Yaşananlara kızgınlar...

Ama umut ve istek de var barışa dair sözlerinde...

Bir genç kadın...

Üniversiteli, Barış İçin Akademisyenler girişiminin bildirisinin umut olduğunu söylüyor.

Özellikle tutuklu akademisyen Esra Mungan’a selamlarını yazmamı istiyor. “Unutma ha” diyor. Unutur muyum?

Ve beyaz tülbentleriyle anneler. Barışın simgesi başlarında, “Kimse ölmesin oğlum” duaları dudaklarında...

Sırrı Süreyya Önder kürsüde annelere taahhütte bulunuyor:

“Açın İmralı yolunu, müzakereler nerede kalmışsa oradan devam ederek bir haftada ülkemizin çehresini değiştirelim. Her türlü hukuki, cezai, yasal, insani ne tür vebali varsa biz üzerimize almaya hazırız. Bunun için size son derece önemli bir çağrı yapıyoruz. Evladının yolunu gözleyen Türk, Kürt, Laz, Çerkez, Arap, Ermeni bütün annelere burada taahhüt ediyorum ki çağrımıza cevap verilirse 1 hafta içerisinde barışı sağlarız. 8. gün olursa Diyarbakır Meydanı’nda beni dara çekin.” 
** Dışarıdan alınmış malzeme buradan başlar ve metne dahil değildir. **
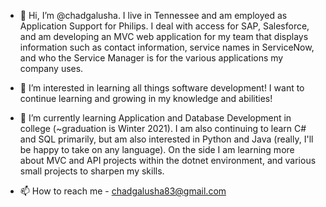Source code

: - 👋 Hi, I’m @chadgalusha. I live in Tennessee and am employed as Application Support for Philips. I deal with access for SAP, Salesforce, and am developing
     an MVC web application for my team that displays information such as contact information, service names in ServiceNow, and who the Service Manager is for the
     various applications my company uses.

- 👀 I’m interested in learning all things software development! I want to continue learning and growing in my knowledge and abilities!

- 🌱 I’m currently learning Application and Database Development in college (~graduation is Winter 2021). I am also continuing to learn C# and SQL primarily, but am
      also interested in Python and Java (really, I'll be happy to take on any language). On the side I am learning more about MVC and API projects within the dotnet
      environment, and various small projects to sharpen my skills.

- 📫 How to reach me - chadgalusha83@gmail.com

<!---
chadgalusha/chadgalusha is a ✨ special ✨ repository because its `README.md` (this file) appears on your GitHub profile.
You can click the Preview link to take a look at your changes.
--->
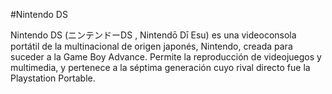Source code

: #Nintendo DS

Nintendo DS (ニンテンドーDS , Nintendō Dī Esu) es una videoconsola portátil de la multinacional de origen japonés, Nintendo, creada para suceder a la Game Boy Advance. Permite la reproducción de videojuegos y multimedia, y pertenece a la séptima generación cuyo rival directo fue la Playstation Portable.
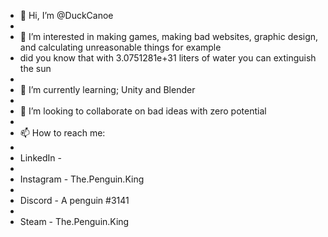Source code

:- 👋 Hi, I’m @DuckCanoe
- 
- 👀 I’m interested in making games, making bad websites, graphic design, and calculating unreasonable things for example
- did you know that with 3.0751281e+31 liters of water you can extinguish the sun
- 
- 🌱 I’m currently learning; Unity and Blender
- 
- 💞️ I’m looking to collaborate on bad ideas with zero potential
- 
- 📫 How to reach me:
- 
- LinkedIn -  
- 
- Instagram - The.Penguin.King
- 
- Discord - A penguin #3141
- 
- Steam - The.Penguin.King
Sahnedeki dev ekranlarda Öcalan ve sokağa çıkma yasağı sırasında hayatını kaybedenlerin fotoğrafları dönüyor. Mehmet Tunç, Seve Demir ve Mehmet Yavuzel’in görüntüleri...

HDP Eş Genel Başkanı Selahattin Demirtaş kürsüde bu kez. O da barış diyor: 

“Dolmabahçe’de dile getirdiğiniz çözüm yoluna bağlıyız. Savaş, çatışma, ölüm alışmamız gereken normal bir durum değildir. Normal olan, bütün barışçıl yollarda ve yöntemlerde ısrar etmektir. Müzakere dediğimiz şey, çözümleri masaya koymaktır. Yenmek ve yenilmek, öfke ve kin üzerine müzakere masası kurulamaz.” 

Newroz Meydanı’ndan tüm Türkiye’ye barış çağrısı var...

Sırrı Süreyya’nın tarifiyle “Kürt evine giremiyor, Türk evinden çıkamıyor. Al sana kamu düzeni...”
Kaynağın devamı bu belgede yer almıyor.